Your goal
Determine how many lines in the records hold "Select", then give that number by itself.

Exercise inputs

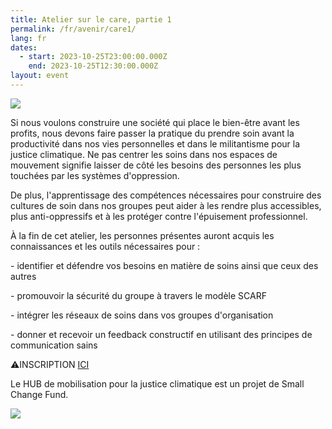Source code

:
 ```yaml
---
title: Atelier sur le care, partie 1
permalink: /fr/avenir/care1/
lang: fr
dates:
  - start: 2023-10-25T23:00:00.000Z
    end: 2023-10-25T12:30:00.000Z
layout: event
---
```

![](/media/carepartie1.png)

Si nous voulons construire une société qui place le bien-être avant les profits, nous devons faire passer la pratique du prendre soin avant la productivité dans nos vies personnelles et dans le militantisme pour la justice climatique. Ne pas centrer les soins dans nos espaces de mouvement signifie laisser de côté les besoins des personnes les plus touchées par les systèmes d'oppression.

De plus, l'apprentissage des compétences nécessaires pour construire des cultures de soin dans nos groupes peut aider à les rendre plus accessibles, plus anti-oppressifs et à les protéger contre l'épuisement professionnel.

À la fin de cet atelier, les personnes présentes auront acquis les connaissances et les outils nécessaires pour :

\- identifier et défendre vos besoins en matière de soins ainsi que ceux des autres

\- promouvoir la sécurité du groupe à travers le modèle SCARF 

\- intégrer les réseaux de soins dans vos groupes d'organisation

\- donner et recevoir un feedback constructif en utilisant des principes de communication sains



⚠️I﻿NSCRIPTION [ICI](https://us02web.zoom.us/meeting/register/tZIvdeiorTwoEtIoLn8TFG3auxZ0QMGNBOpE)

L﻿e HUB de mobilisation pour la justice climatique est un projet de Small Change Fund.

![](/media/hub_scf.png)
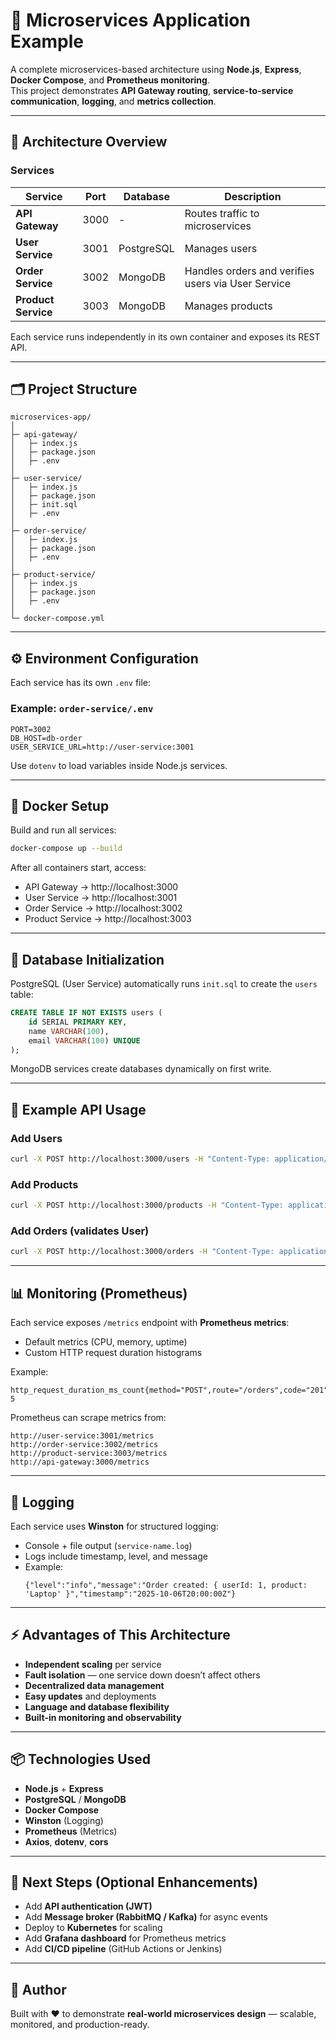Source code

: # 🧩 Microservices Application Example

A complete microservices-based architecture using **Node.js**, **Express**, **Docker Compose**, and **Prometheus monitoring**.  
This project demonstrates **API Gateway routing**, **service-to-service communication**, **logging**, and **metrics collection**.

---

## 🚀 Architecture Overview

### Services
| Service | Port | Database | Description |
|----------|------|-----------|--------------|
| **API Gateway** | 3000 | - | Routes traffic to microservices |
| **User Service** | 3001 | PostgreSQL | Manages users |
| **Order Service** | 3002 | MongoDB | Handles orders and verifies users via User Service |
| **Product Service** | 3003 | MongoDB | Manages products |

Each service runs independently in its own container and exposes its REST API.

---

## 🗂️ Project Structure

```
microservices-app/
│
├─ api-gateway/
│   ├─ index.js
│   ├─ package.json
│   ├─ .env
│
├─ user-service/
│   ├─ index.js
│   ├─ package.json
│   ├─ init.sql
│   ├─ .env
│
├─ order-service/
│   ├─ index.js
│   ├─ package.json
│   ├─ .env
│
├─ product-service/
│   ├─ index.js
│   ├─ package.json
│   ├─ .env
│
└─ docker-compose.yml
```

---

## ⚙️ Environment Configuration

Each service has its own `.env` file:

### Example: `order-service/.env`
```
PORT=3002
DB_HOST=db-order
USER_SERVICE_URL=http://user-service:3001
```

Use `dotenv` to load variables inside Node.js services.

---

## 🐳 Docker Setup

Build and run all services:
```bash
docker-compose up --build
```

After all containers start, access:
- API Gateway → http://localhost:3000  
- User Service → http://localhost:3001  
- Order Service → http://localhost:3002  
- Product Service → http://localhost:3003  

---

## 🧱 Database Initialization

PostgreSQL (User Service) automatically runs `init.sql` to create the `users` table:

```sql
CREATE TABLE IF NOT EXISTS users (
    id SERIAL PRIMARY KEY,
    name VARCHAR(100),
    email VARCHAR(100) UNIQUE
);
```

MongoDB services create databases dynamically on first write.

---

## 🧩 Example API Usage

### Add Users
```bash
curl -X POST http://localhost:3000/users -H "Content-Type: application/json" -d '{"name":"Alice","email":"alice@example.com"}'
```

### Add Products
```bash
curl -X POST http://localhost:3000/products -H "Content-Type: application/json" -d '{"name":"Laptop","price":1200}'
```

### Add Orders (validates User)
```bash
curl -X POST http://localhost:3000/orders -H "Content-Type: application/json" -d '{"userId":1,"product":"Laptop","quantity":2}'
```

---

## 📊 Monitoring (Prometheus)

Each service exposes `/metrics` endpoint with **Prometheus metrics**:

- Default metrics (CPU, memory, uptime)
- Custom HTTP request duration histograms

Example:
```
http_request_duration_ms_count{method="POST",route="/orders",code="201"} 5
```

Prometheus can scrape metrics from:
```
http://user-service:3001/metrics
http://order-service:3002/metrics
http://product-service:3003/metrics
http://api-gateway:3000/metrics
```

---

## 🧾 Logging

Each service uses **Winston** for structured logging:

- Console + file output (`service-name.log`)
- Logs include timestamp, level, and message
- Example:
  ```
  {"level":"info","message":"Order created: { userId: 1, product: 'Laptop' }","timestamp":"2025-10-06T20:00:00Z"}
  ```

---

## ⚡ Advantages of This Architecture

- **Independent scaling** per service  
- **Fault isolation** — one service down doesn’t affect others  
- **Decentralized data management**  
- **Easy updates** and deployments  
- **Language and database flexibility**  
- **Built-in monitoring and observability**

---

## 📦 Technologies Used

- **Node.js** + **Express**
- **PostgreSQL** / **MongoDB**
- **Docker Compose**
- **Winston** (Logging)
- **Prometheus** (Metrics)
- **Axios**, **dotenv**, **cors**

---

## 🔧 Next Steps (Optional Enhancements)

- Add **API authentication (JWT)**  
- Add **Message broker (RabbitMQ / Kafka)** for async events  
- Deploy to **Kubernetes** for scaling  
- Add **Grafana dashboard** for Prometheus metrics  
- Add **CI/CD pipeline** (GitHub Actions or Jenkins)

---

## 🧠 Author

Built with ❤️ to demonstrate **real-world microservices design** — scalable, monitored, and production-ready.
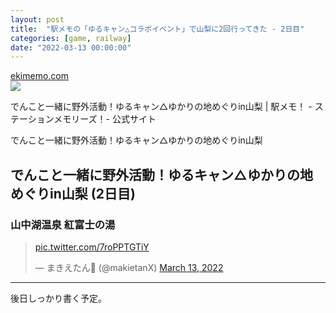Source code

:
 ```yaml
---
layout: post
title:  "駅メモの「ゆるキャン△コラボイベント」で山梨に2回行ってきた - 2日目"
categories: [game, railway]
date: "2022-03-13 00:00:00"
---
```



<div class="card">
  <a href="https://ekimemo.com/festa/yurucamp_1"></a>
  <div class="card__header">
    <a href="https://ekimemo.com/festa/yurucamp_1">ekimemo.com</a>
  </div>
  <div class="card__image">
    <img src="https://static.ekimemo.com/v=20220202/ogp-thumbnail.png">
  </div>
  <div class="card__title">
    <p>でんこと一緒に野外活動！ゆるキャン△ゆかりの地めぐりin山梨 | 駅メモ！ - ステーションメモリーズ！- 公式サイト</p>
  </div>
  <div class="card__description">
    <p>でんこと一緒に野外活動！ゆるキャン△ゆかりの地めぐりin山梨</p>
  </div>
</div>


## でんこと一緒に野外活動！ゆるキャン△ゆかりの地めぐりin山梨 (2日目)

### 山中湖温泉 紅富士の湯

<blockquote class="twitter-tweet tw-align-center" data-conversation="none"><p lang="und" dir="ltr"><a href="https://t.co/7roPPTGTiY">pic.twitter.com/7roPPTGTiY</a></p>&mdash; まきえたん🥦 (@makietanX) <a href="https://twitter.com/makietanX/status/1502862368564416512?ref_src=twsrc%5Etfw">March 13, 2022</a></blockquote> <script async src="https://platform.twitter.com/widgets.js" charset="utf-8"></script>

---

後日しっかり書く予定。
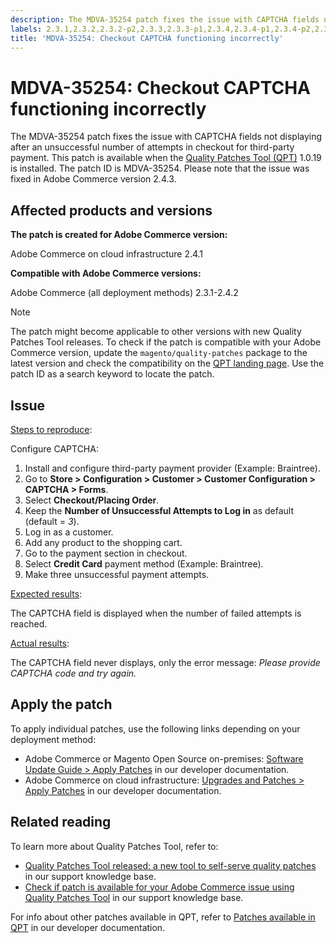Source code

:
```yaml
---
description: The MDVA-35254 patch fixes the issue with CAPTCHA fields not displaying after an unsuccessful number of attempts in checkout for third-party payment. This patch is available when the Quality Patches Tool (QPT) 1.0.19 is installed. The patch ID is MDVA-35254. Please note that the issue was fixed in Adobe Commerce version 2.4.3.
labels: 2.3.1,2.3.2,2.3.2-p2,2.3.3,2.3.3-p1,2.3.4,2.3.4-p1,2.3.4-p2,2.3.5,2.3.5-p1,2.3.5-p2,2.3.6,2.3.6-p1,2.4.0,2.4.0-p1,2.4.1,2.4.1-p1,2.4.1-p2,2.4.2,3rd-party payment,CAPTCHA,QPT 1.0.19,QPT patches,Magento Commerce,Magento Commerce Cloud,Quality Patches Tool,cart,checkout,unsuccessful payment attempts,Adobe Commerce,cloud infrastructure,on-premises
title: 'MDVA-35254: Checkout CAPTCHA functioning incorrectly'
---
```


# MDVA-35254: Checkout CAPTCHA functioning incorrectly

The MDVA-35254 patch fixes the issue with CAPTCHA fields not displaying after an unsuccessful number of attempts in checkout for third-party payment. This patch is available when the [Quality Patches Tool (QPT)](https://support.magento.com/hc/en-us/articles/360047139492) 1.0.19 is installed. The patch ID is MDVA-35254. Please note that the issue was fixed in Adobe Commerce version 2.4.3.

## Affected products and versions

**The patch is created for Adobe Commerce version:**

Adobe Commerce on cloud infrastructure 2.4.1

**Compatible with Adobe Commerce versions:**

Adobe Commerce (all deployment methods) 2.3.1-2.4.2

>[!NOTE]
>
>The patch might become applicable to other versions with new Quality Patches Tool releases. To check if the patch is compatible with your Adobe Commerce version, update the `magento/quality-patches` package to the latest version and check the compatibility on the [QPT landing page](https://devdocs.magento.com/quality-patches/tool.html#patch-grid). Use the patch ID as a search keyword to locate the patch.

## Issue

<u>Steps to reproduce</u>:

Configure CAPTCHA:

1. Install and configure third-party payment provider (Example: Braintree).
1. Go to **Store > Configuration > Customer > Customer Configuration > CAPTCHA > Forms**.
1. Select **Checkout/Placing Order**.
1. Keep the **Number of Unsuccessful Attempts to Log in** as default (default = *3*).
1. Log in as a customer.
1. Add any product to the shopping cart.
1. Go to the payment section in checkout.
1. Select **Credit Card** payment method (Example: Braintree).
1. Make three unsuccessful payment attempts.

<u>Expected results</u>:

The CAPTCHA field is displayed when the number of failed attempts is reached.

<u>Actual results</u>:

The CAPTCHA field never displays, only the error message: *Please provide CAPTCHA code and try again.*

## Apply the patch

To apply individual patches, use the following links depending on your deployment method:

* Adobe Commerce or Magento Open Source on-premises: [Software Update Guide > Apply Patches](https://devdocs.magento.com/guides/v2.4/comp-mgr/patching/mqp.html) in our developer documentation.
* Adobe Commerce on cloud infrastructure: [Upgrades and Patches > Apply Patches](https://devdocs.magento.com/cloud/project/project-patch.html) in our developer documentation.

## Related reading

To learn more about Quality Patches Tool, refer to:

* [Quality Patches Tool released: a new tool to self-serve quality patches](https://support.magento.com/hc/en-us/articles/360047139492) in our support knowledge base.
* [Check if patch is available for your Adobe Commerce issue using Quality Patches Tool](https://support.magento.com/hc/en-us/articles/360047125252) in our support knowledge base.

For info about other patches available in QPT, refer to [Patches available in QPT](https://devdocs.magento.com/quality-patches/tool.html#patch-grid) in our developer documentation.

Result below
2